Friday 4 November 2016

Primitive Character Animation Submission



For this animation, I had to use a simple character/primitive shapes to help exaggerate or display our chosen emotion. Since mine was anger, I had to use my squirrel character to help convey its emotion. The render consists of the squirrel doing a certain action twice which was the tail curling into a ball and slamming the ground, at the start and the end of the animation. This helps convey the message of the short animation which is that the squirrel is angry. The secondary action of the scene also helps exaggerate the squirrel’s emotion. Whenever the squirrel hits the ground using his tail, the scene props bounce up and down. This helps exaggerate the power of the impact that the squirrel gives in order to help overemphasize the emotion.
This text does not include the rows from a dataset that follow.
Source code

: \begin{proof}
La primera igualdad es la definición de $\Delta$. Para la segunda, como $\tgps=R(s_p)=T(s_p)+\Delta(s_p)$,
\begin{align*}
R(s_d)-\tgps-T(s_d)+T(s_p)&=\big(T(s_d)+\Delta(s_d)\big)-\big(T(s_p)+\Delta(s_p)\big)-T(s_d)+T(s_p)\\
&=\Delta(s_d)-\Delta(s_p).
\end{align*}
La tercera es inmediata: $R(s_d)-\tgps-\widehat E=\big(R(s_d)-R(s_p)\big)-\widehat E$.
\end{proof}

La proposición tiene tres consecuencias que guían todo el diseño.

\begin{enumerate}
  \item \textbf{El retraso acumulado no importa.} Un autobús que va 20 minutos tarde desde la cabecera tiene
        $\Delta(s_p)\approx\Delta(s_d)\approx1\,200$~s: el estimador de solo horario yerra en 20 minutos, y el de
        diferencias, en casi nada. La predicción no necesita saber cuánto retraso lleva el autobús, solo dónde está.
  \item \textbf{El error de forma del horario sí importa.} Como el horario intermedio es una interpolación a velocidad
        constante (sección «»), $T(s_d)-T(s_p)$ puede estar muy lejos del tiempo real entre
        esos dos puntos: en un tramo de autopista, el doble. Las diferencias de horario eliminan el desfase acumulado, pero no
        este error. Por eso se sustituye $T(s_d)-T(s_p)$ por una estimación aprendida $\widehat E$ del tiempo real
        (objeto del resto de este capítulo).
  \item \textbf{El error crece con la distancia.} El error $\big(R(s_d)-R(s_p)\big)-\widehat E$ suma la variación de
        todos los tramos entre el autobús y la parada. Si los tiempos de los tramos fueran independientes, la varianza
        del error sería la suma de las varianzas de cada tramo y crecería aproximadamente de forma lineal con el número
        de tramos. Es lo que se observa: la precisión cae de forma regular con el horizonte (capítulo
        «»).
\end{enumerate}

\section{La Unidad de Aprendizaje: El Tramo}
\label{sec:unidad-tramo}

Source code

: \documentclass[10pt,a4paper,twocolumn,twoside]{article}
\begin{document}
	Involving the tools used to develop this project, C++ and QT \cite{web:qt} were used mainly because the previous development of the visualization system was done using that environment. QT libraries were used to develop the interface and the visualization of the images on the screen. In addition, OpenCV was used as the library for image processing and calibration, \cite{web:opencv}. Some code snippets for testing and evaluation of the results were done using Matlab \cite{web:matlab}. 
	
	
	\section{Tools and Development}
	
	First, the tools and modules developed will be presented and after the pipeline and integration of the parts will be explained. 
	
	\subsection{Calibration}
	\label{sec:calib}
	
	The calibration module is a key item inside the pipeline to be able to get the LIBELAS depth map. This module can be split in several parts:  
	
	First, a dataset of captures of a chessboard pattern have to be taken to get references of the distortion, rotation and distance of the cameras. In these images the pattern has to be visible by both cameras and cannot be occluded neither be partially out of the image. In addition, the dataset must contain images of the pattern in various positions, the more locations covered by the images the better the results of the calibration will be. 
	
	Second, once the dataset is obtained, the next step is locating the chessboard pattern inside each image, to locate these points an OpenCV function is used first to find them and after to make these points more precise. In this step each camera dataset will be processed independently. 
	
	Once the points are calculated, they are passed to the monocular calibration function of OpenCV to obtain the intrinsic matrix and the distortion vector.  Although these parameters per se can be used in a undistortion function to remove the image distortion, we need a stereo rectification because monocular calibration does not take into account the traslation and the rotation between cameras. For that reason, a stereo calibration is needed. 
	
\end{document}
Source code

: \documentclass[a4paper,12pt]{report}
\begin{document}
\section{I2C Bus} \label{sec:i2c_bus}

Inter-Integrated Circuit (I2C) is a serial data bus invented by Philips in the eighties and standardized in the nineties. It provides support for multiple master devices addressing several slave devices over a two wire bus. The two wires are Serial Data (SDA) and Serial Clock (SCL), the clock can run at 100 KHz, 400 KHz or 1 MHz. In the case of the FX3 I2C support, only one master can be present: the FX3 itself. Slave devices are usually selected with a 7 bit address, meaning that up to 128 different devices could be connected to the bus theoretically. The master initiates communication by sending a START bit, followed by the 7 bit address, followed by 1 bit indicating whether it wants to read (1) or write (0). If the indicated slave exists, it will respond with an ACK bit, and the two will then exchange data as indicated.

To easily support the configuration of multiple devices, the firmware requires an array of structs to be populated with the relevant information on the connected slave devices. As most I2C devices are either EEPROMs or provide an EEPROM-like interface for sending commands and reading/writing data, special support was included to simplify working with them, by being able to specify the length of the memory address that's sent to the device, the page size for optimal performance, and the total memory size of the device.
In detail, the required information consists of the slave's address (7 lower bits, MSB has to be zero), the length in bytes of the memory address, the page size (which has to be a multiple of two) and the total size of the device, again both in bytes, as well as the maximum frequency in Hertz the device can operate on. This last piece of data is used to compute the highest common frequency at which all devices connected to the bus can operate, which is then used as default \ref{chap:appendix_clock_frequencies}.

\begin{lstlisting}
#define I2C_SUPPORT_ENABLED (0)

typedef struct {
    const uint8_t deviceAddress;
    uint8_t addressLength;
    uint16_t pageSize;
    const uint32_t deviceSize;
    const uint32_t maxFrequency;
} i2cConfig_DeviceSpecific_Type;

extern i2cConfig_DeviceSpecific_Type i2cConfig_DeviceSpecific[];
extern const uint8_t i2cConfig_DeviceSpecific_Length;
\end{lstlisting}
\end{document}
The main objective of the animation was to see how animations look without any “fancy render settings”. Most of the times, poor animation can sometimes be made up by fabulous renders, extra settings like GI, AO, shadows etc… Although this doesn’t help the actual animation look better, it covers up for any mistakes or the lack of quality the animation shows. By removing the “quality render” element, it ‘clear the air’ by showing how the animation looks when stripped down to its ‘bare bones’.

I believe my animation is good at a certain standard. I feel as if I could have improved the tail animation better, since the tail was quite difficult to animate as it was following an FK format (not that using an IK controller would be any better). I also believe that I’ve helped convey the characters emotion by using many of the 12 principles of animation. These include squash and stretch, staging, slow in and slow out, follow through and overlapping action, exaggeration, secondary action, anticipation and timing and motion. If the animation is observed closely, all of the mentioned principles can be seen in its entire integrity.
Overall I am pleased with the way the animation turned out but I believe I could have done better with a longer timeline but we were restricted to keep the animation to a very short timescale (<7-9 seconds).


 CONSTRUCTIVE CRITICAL FEEDBACK WITH IMPROVED ANIMATION
 
From the feedback that I was given during session 4, I decided to take what everyone had said into consideration in regards to my animation. Many of the changes I made were timeline curve based meaning I was not adding a load of new keyframe’s but instead modifying and experimenting with each of the values and seeing how it’ll affect the animation. In comparison to the first attempt, the changes I made were:

  • Fixed the tail swinging and gave it movement throughout the entire animation.
  • The tail flicks at certain parts to suggest a spring like energy build up from when the squirrel lands and when it takes off.
  • The 2 scene props now rotate slightly when in mid-air. I decided to give it a weight distribution so that for example, the front end would go up first and then the back end would follow through.
  • Used a better camera angle and the low position of the camera helps with convey the message of the squirrel (that he is angry).